Aim of the exercise:
The word to find is "计算机网络复习". Copy each line of the material that contains it.

Extracted records:
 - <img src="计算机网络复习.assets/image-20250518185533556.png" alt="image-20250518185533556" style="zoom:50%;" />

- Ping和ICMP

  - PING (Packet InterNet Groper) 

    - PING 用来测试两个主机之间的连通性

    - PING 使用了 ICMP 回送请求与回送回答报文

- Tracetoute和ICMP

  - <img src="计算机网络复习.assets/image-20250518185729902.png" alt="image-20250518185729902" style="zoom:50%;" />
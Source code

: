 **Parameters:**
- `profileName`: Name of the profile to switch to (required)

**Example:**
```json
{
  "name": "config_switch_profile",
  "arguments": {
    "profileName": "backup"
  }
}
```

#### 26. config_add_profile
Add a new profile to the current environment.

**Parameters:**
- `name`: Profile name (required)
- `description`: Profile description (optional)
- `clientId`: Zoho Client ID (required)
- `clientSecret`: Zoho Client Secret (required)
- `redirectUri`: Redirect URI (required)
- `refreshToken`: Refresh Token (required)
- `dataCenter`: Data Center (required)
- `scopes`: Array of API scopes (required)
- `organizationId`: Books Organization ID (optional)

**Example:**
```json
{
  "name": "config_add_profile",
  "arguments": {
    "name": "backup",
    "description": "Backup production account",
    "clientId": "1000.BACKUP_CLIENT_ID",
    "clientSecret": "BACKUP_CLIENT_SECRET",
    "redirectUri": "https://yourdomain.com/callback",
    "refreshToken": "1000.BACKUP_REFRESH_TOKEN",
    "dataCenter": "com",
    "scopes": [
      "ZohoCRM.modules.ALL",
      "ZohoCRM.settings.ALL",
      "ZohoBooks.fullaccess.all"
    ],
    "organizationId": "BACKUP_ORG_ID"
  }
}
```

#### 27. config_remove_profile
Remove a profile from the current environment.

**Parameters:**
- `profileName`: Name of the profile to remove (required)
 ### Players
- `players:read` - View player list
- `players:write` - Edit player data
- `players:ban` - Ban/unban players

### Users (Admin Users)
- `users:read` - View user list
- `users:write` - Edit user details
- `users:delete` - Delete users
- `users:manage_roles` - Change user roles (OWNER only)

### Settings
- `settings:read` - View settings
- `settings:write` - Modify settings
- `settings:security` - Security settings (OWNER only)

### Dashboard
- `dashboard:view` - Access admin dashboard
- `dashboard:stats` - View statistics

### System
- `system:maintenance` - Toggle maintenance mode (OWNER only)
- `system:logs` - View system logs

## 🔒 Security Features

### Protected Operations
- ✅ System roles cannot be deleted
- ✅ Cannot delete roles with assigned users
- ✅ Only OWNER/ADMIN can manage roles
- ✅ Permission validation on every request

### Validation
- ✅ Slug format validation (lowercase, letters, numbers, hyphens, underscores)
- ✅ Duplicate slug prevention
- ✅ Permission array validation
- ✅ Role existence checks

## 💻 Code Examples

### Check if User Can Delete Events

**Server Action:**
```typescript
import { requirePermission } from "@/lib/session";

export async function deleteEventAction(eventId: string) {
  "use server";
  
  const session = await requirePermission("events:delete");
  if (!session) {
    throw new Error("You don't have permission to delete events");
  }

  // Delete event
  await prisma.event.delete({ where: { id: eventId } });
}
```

Response to the task:
 - <img src="计算机网络复习.assets/image-20250518185533556.png" alt="image-20250518185533556" style="zoom:50%;" />
  - <img src="计算机网络复习.assets/image-20250518185729902.png" alt="image-20250518185729902" style="zoom:50%;" />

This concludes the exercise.